Menurut Ketua Umum DPP Konfederasi Serikat Pekerja Seluruh Indonesia (KSPSI), Moh Jumhur Hidayat, aturan yang baru memberikan kepastian penerimaan uang tunai sebesar 60 persen dari upah terakhir selama 6 bulan penuh.
“Ya alhamdulillah karena pastinya lebih menguntungkan buruh bila dibandingkan PP sebelumnya. Artinya kan selama 6 bulan sejak di PHK para pekerja bisa menerima uang tunai 60 persen dari upah selama 6 bulan,” kata Jumhur, Minggu (16/2/2025).
Jumhur menilai bahwa kebijakan ini lebih berpihak kepada kaum buruh dan dapat membantu menjaga daya beli masyarakat sebagai penyumbang utama dalam pertumbuhan ekonomi.
“Ini jelas pro buruh dan akan bermanfaat juga untuk menjaga daya beli masyarakat sebagai penyumbang utama dalam pertumbuhan ekonomi,” tegasnya.
Lebih lanjut, Jumhur menyoroti bahwa pemerintahan Prabowo Subianto menunjukkan keberpihakan yang jelas kepada kaum lemah, termasuk buruh. Menurutnya, momentum seperti ini harus dijaga agar kebijakan yang pro rakyat tetap berjalan konsisten.

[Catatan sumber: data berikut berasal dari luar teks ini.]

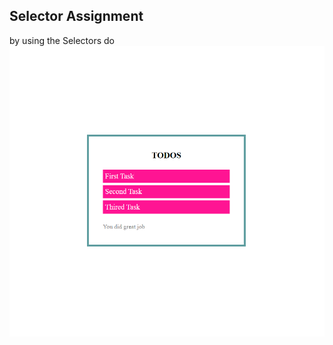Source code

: ## Selector Assignment 

by using the Selectors do  
![image](https://github.com/Static-website-course/Selectors-assignment/blob/master/images/image1.PNG)
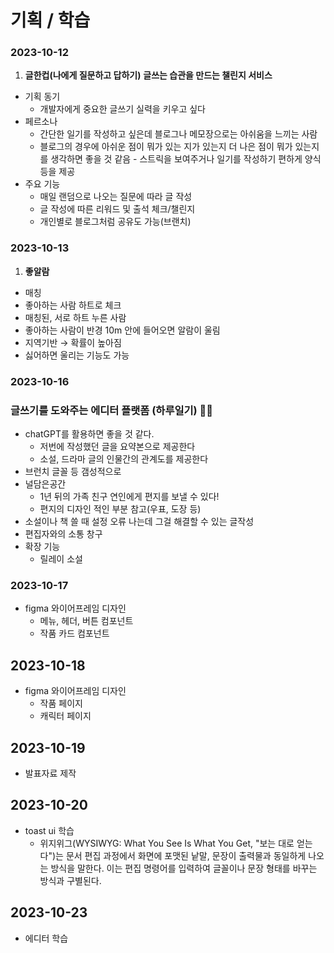 # 기획 / 학습

### 2023-10-12

1. **글한컵(나에게 질문하고 답하기)**
 ****글쓰는 습관을 만드는 챌린지 서비스****


- 기획 동기
    - 개발자에게 중요한 글쓰기 실력을 키우고 싶다
- 페르소나
    - 간단한 일기를 작성하고 싶은데 블로그나 메모장으로는 아쉬움을 느끼는 사람
    - 블로그의 경우에 아쉬운 점이 뭐가 있는 지가 있는지 더 나은 점이 뭐가 있는지를 생각하면 좋을 것 같음 - 스트릭을 보여주거나 일기를 작성하기 편하게 양식등을 제공
- 주요 기능
    - 매일 랜덤으로 나오는 질문에 따라 글 작성
    - 글 작성에 따른 리워드 및 출석 체크/챌린지
    - 개인별로 블로그처럼 공유도 가능(브랜치)


### 2023-10-13

1. **좋알람**

- 매칭
- 좋아하는 사람 하트로 체크
- 매칭된, 서로 하트 누른 사람
- 좋아하는 사람이 반경 10m 안에 들어오면 알람이 울림
- 지역기반 → 확률이 높아짐
- 싫어하면 울리는 기능도 가능


### 2023-10-16

### 글쓰기를 도와주는 에디터 플랫폼 (하루일기) 👍🏻

- chatGPT를 활용하면 좋을 것 같다.
    - 저번에 작성했던 글을 요약본으로 제공한다
    - 소설, 드라마 글의 인물간의 관계도를 제공한다
- 브런치 글꼴 등 갬성적으로
- 널담은공간
    - 1년 뒤의 가족 친구 연인에게 편지를 보낼 수 있다!
    - 편지의 디자인 적인 부분 참고(우표, 도장 등)
- 소설이나 책 쓸 때 설정 오류 나는데 그걸 해결할 수 있는 글작성
- 편집자와의 소통 창구
- 확장 기능
    - 릴레이 소설


### 2023-10-17

- figma 와이어프레임 디자인
    - 메뉴, 헤더, 버튼 컴포넌트
    - 작품 카드 컴포넌트

## 2023-10-18

- figma 와이어프레임 디자인
    - 작품 페이지
    - 캐릭터 페이지


## 2023-10-19

- 발표자료 제작


## 2023-10-20

- toast ui 학습
    - 위지위그(WYSIWYG: What You See Is What You Get, "보는 대로 얻는다")는 문서 편집 과정에서 화면에 포맷된 낱말, 문장이 출력물과 동일하게 나오는 방식을 말한다. 이는 편집 명령어를 입력하여 글꼴이나 문장 형태를 바꾸는 방식과 구별된다.

## 2023-10-23

- 에디터 학습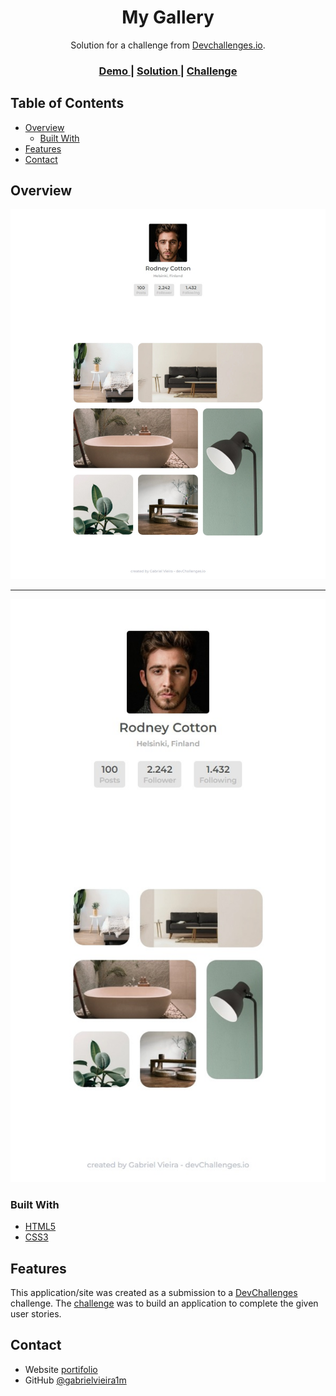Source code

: <!-- Please update value in the {}  -->

<h1 align="center">My Gallery</h1>

<div align="center">
   Solution for a challenge from  <a href="http://devchallenges.io" target="_blank">Devchallenges.io</a>.
</div>

<div align="center">
  <h3>
    <a href="https://gabrielvieira1m.github.io/portifolio">
      Demo
    </a>
    <span> | </span>
    <a href="https://gabrielvieira1m.github.io/mygallery">
      Solution
    </a>
    <span> | </span>
    <a href="https://devchallenges.io/challenges/gcbWLxG6wdennelX7b8I">
      Challenge
    </a>
  </h3>
</div>

<!-- TABLE OF CONTENTS -->

## Table of Contents

- [Overview](#overview)
  - [Built With](#built-with)
- [Features](#features)
- [Contact](#contact)

<!-- OVERVIEW -->

## Overview

<div align="center">

  ![desktop](assets/images/site-desktop.jpeg)

  <hr>

  ![mobile](assets/images/site-mobile.jpeg)

</div>

### Built With

<!-- This section should list any major frameworks that you built your project using. Here are a few examples.-->

- [HTML5](https://reactjs.org/)
- [CSS3](https://vuejs.org/)

## Features

<!-- List the features of your application or follow the template. Don't share the figma file here :) -->

This application/site was created as a submission to a [DevChallenges](https://devchallenges.io/challenges) challenge. The [challenge](https://devchallenges.io/challenges/gcbWLxG6wdennelX7b8I) was to build an application to complete the given user stories.

## Contact

- Website [portifolio](https://gabrielvieira1m.github.io/portifolio)
- GitHub [@gabrielvieira1m](https://github.com/gabrielvieira1m/)
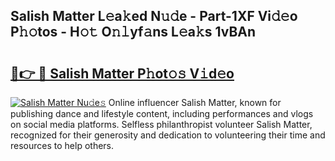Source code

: ## Salish Matter L𝚎a𝚔ed N𝚞𝚍e - Part-1XF Vi𝚍𝚎o P𝚑𝚘tos - H𝚘𝚝 O𝚗𝚕yf𝚊ns L𝚎a𝚔s 1vBAn

# <h2><a href="http://kfc4taz.oniu.top/?m=Salish+Matter">🔗👉 🔴 Salish Matter P𝚑ot𝚘𝚜 V𝚒d𝚎o</a></h2>

[![Salish Matter Nu𝚍e𝚜](https://i.imgur.com/0qMVB7G.gif)](http://kfc4taz.oniu.top/?m=Salish+Matter)
Online influencer Salish Matter, known for publishing dance and lifestyle content, including performances and vlogs on social media platforms. Selfless philanthropist volunteer Salish Matter, recognized for their generosity and dedication to volunteering their time and resources to help others.  
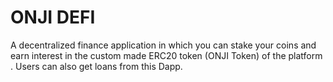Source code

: # ONJI DEFI

A decentralized finance application in which you can stake your coins and earn interest in the custom made ERC20 token (ONJI Token) of the platform .
Users can also get loans from this Dapp.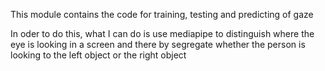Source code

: This module contains the code for training, testing and predicting of gaze

In oder to do this, what I can do is use mediapipe to distinguish where the eye is looking in a screen and there by segregate whether the person is looking to the left object or the right object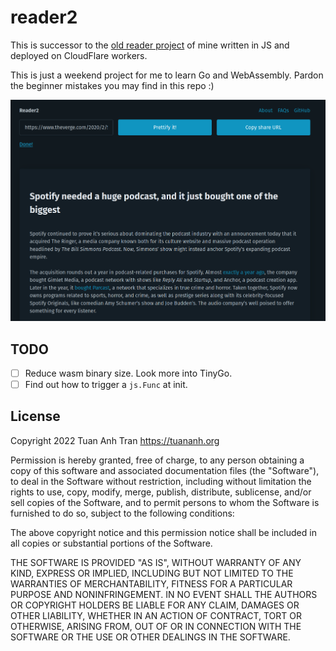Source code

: reader2
=======

This is successor to the [old reader project](https://github.com/tuananh/reader) of mine written in JS and deployed on CloudFlare workers.

This is just a weekend project for me to learn Go and WebAssembly. Pardon the beginner mistakes you may find in this repo :)

![](./assets/preview.png)

## TODO

- [ ] Reduce wasm binary size. Look more into TinyGo.
- [ ] Find out how to trigger a `js.Func` at init.

## License

Copyright 2022 Tuan Anh Tran https://tuananh.org

Permission is hereby granted, free of charge, to any person obtaining a copy of this software and associated documentation files (the "Software"), to deal in the Software without restriction, including without limitation the rights to use, copy, modify, merge, publish, distribute, sublicense, and/or sell copies of the Software, and to permit persons to whom the Software is furnished to do so, subject to the following conditions:

The above copyright notice and this permission notice shall be included in all copies or substantial portions of the Software.

THE SOFTWARE IS PROVIDED "AS IS", WITHOUT WARRANTY OF ANY KIND, EXPRESS OR IMPLIED, INCLUDING BUT NOT LIMITED TO THE WARRANTIES OF MERCHANTABILITY, FITNESS FOR A PARTICULAR PURPOSE AND NONINFRINGEMENT. IN NO EVENT SHALL THE AUTHORS OR COPYRIGHT HOLDERS BE LIABLE FOR ANY CLAIM, DAMAGES OR OTHER LIABILITY, WHETHER IN AN ACTION OF CONTRACT, TORT OR OTHERWISE, ARISING FROM, OUT OF OR IN CONNECTION WITH THE SOFTWARE OR THE USE OR OTHER DEALINGS IN THE SOFTWARE.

“Membela kaum yang lemah itu bukan berarti menafikkan dunia usaha. Justru sebaliknya, bersama-sama dunia usaha kita bisa membangun kegiatan ekonomi yang menguntungkan dan memberi manfaat untuk banyak orang,” ujar Jumhur.
Ia juga menekankan bahwa yang perlu disingkirkan bukanlah dunia usaha, melainkan parasit-parasit ekonomi yang menghambat pertumbuhan, seperti korupsi, importir ilegal, dan sifat serakah.

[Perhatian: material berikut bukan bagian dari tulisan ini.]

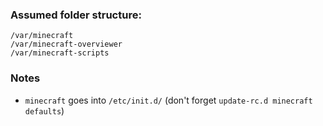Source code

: ### Assumed folder structure:

    /var/minecraft
    /var/minecraft-overviewer
    /var/minecraft-scripts

### Notes

* `minecraft` goes into `/etc/init.d/` (don't forget `update-rc.d minecraft defaults`)

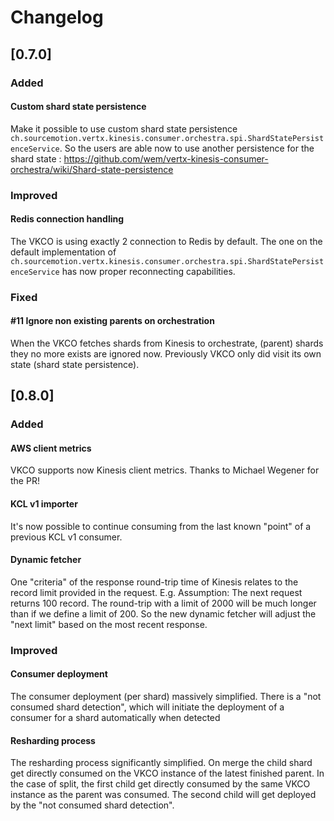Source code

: # Changelog

## [0.7.0]
### Added
#### Custom shard state persistence
Make it possible to use custom shard state persistence `ch.sourcemotion.vertx.kinesis.consumer.orchestra.spi.ShardStatePersistenceService`. So the users are able now to use another persistence
for the shard state : https://github.com/wem/vertx-kinesis-consumer-orchestra/wiki/Shard-state-persistence

### Improved
#### Redis connection handling
The VKCO is using exactly 2 connection to Redis by default. The one on the default implementation of `ch.sourcemotion.vertx.kinesis.consumer.orchestra.spi.ShardStatePersistenceService`
has now proper reconnecting capabilities.
 
### Fixed
#### #11 Ignore non existing parents on orchestration
When the VKCO fetches shards from Kinesis to orchestrate, (parent) shards they no more exists are ignored now. Previously VKCO
only did visit its own state (shard state persistence).

## [0.8.0]
### Added
#### AWS client metrics
VKCO supports now Kinesis client metrics. Thanks to Michael Wegener for the PR!

#### KCL v1 importer
It's now possible to continue consuming from the last known "point" of a previous KCL v1 consumer.

#### Dynamic fetcher
One "criteria" of the response round-trip time of Kinesis relates to the record limit provided in the request.
E.g. Assumption: The next request returns 100 record. The round-trip with a limit of 2000 will be much longer than if we
define a limit of 200. So the new dynamic fetcher will adjust the "next limit" based on the most recent response.

### Improved
#### Consumer deployment
The consumer deployment (per shard) massively simplified. There is a "not consumed shard detection", which will initiate the deployment of a consumer for a shard automatically when detected

#### Resharding process
The resharding process significantly simplified. On merge the child shard get directly consumed on the VKCO instance of the latest finished parent. 
In the case of split, the first child get directly consumed by the same VKCO instance as the parent was consumed. 
The second child will get deployed by the "not consumed shard detection".
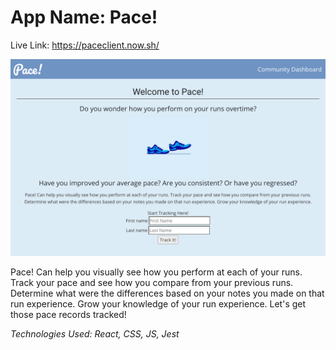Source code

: # App Name: Pace!

Live Link: https://paceclient.now.sh/

![ScreenShot](screenshot2.png)

Pace! Can help you visually see how you perform at each of your runs. Track your pace and see how you compare from your previous runs. Determine what were the differences based on your notes you made on that run experience. Grow your knowledge of your run experience. Let's get those pace records tracked!

*Technologies Used: React, CSS, JS, Jest*
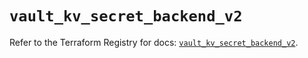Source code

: # `vault_kv_secret_backend_v2`

Refer to the Terraform Registry for docs: [`vault_kv_secret_backend_v2`](https://registry.terraform.io/providers/hashicorp/vault/5.1.0/docs/resources/kv_secret_backend_v2).
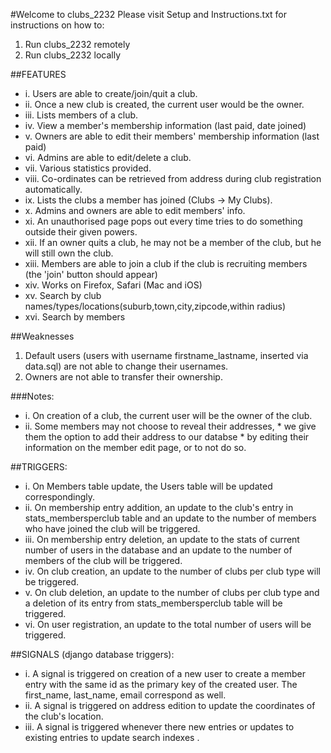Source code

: #Welcome to clubs_2232
Please visit Setup and Instructions.txt for instructions on how to:
1. Run clubs_2232 remotely
2. Run clubs_2232 locally

##FEATURES
* i.	Users are able to create/join/quit a club.
* ii.	Once a new club is created, the current user would be the owner.
* iii. 	Lists members of a club.
* iv. 	View a member's membership information (last paid, date joined)
* v. 	Owners are able to edit their members' membership information (last paid)
* vi. 	Admins are able to edit/delete a club.
* vii. 	Various statistics provided.
* viii. Co-ordinates can be retrieved from address during club registration automatically.
* ix. 	Lists the clubs a member has joined (Clubs -> My Clubs).
* x. 	Admins and owners are able to edit members' info.
* xi. 	An unauthorised page pops out every time tries to do something outside their given powers.
* xii. 	If an owner quits a club, he may not be a member of the club, but he will still own the club.
* xiii. Members are able to join a club if the club is recruiting members (the 'join' button should appear)
* xiv. 	Works on Firefox, Safari (Mac and iOS) 
* xv. 	Search by club names/types/locations(suburb,town,city,zipcode,within radius)
* xvi. 	Search by members 

##Weaknesses
1. Default users (users with username firstname_lastname, inserted via data.sql) are not able to change their usernames.
2. Owners are not able to transfer their ownership.

###Notes:
* i. 	On creation of a club, the current user will be the owner of the club.
* ii. 	Some members may not choose to reveal their addresses, 
			*	we give them the option to add their address to our databse 
			*	by editing their information on the member edit page, or to not do so.

##TRIGGERS:
* i. 	On Members table update, the Users table will be updated correspondingly.
* ii. 	On membership entry addition, an update to the club's entry in stats_membersperclub table and an update to the number of members who have joined the club will be triggered.
* iii. 	On membership entry deletion, an update to the stats of current number of users in the database and an update to the number of members of the club will be triggered.
* iv. 	On club creation, an update to the number of clubs per club type will be triggered.
* v. 	On club deletion, an update to the number of clubs per club type and a deletion of its entry from stats_membersperclub table will be triggered.
* vi. 	On user registration, an update to the total number of users will be triggered.

##SIGNALS (django database triggers):
* i. 	A signal is triggered on creation of a new user to create a member entry with the same id as the primary key of the created user. The first_name, last_name, email correspond as well.
* ii. 	A signal is triggered on address edition to update the coordinates of the club's location.
* iii. 	A signal is triggered whenever there new entries or updates to existing entries to update search indexes .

“Yang harus disingkirkan itu ya parasit-parasit ekonomi yang membuat dunia usaha sulit berkembang seperti korupsi, importir ilegal, dan sifat serakah,” pungkasnya.
Dengan hadirnya PP No. 6 Tahun 2025, diharapkan perlindungan terhadap buruh yang di-PHK semakin kuat, sekaligus menjadi fondasi bagi pembangunan ekonomi yang berkelanjutan dan lebih berkeadilan.